Quand on a été désavoué par les Français après 5, 6, 7, 8 ans de gestion politique, on a quand même le droit, pour les scrutins suivants, de proposer un nouveau projet à la France.

Remarquez qu'aux Etats-Unis les générations politiques vont très vite.

En Allemagne ou en Angleterre, quand un Premier ministre est battu, le parti politique qui le soutenait change de leader et une nouvelle génération apparaît.

Chez nous, on est dans un système totalement figé qui dure... j'allais dire depuis des décennies.

Le troisième élément est le suivant. Vous ne verrez jamais - j'allais dire la classe politique, même si ce terme est assez déplaisant - les politiques responsables des défauts, des fautes de gestion lourde, des entreprises qui sont sous leur tutelle. Vous aurez remarqué qu'aux Etats-Unis, dans le cadre d'Enron, de Worldcom, etc. le Congrès s'est aussitôt saisi du sujet et a convoqué sans ménagement les patrons des entreprises publiques pour leur demander des comptes.

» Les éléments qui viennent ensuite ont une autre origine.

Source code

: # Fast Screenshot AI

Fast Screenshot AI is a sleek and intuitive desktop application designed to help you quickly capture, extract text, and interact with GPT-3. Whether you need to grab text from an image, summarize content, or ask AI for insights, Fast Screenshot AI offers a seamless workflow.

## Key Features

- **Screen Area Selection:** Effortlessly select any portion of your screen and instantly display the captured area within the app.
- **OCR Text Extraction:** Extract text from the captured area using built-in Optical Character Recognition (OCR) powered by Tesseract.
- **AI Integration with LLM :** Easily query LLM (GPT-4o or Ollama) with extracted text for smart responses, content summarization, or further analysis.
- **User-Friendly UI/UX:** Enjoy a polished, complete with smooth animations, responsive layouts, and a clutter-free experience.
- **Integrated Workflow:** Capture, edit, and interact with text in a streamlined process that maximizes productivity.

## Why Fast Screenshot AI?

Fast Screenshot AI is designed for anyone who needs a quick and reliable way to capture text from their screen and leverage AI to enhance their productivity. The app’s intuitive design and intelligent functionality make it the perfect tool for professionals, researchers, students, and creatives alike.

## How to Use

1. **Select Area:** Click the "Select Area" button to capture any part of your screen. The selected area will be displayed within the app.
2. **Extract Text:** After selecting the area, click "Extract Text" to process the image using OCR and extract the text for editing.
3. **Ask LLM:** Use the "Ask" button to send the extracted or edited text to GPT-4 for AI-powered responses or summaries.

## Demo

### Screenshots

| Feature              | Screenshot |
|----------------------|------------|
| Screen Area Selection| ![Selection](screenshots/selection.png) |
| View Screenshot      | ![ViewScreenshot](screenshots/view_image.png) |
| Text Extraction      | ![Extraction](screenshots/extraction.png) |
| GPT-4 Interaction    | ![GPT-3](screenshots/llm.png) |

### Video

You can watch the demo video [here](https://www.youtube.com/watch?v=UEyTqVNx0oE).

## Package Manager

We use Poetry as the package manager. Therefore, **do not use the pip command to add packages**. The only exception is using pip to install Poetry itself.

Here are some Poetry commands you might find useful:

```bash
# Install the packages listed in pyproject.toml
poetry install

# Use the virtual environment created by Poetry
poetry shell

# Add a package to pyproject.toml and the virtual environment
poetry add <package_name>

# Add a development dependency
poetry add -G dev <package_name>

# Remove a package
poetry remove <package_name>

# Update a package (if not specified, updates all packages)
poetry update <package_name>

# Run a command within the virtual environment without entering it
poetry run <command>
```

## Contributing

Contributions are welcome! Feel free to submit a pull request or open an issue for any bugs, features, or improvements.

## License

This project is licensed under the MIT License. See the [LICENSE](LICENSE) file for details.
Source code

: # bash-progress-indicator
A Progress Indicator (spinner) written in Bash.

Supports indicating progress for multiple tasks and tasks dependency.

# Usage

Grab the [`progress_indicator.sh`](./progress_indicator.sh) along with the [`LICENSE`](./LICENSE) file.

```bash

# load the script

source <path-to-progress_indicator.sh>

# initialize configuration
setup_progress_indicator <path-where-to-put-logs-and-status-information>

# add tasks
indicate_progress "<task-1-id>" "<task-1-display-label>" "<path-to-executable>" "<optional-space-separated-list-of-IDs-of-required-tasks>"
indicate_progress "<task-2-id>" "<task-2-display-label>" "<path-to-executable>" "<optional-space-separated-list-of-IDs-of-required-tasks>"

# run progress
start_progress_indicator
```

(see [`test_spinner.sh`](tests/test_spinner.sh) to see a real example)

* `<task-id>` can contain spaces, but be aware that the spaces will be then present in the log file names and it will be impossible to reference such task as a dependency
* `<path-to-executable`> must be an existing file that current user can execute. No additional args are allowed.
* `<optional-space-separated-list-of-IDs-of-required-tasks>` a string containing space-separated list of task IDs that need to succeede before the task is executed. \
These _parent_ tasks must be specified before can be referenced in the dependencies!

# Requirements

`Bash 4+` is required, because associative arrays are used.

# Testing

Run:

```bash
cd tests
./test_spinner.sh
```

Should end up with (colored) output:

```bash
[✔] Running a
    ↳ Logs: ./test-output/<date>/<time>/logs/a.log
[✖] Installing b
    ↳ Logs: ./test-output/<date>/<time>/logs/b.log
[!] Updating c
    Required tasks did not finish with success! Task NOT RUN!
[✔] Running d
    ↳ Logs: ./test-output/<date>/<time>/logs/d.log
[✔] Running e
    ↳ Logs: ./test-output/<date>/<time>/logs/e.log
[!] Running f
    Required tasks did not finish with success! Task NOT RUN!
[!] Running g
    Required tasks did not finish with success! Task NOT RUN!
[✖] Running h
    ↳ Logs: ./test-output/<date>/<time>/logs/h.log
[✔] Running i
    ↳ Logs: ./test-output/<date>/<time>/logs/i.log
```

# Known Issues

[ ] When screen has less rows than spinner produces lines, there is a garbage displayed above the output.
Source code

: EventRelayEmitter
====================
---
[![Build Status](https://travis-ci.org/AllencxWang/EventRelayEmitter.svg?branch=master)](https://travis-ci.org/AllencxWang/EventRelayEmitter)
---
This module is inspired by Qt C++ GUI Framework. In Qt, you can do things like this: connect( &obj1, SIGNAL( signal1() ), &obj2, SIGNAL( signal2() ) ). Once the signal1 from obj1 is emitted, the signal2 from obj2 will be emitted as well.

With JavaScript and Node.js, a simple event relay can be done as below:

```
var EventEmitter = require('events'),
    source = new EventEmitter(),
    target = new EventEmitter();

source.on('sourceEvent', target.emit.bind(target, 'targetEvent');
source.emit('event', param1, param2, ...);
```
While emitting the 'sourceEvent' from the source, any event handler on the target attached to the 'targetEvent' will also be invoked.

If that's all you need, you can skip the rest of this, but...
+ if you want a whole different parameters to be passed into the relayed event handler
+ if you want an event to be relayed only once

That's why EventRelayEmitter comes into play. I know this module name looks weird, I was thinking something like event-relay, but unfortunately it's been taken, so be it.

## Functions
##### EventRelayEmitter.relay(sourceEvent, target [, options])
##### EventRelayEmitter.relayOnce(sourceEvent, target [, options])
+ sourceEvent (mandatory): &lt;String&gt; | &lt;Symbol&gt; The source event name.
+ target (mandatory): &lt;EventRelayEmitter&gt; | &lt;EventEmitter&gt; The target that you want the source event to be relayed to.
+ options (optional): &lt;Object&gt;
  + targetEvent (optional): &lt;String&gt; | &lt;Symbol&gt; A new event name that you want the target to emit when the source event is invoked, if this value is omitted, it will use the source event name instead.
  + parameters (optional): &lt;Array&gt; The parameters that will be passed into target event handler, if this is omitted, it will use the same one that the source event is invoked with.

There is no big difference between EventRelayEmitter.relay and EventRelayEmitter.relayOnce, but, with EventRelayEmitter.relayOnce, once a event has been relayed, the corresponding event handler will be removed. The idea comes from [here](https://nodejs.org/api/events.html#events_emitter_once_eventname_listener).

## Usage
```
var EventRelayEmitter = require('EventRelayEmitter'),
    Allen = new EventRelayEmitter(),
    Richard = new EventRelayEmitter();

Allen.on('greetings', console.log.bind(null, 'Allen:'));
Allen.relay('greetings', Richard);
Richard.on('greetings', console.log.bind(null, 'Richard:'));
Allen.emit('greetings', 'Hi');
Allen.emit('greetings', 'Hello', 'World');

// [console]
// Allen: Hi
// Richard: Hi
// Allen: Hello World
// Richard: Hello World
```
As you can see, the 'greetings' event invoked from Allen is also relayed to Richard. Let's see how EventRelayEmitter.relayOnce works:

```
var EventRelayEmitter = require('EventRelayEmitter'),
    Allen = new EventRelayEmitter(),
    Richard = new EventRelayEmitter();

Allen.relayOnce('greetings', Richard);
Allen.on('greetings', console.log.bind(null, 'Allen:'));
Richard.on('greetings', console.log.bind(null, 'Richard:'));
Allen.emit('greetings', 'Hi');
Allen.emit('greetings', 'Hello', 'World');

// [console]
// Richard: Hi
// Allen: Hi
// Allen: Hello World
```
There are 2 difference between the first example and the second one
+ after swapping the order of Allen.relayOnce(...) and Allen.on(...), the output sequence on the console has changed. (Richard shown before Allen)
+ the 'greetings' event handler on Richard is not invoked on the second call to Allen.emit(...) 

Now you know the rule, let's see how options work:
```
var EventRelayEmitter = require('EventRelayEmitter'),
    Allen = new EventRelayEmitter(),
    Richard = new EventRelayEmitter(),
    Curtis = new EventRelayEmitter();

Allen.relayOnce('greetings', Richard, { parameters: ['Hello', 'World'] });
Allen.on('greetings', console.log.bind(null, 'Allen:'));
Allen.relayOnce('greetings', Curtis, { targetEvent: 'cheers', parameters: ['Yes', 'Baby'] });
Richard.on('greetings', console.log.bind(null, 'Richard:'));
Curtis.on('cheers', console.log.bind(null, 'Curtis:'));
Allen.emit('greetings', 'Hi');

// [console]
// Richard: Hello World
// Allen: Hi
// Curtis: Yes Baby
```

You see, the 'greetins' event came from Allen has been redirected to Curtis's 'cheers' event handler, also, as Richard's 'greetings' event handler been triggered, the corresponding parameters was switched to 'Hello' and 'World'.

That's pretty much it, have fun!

C'est inimaginable chez nous.

Vous aurez pu voir cet été lorsqu'en Finlande l'entreprise de Télécom qui avait investi des milliards d'euros dans l'UMTS en Allemagne a décidé de se retirer, le responsable de l'entreprise et le ministre de tutelle ont été convoqués par le Parlement finlandais pour fournir des explications.

Toute situation qui n'existe pas chez nous.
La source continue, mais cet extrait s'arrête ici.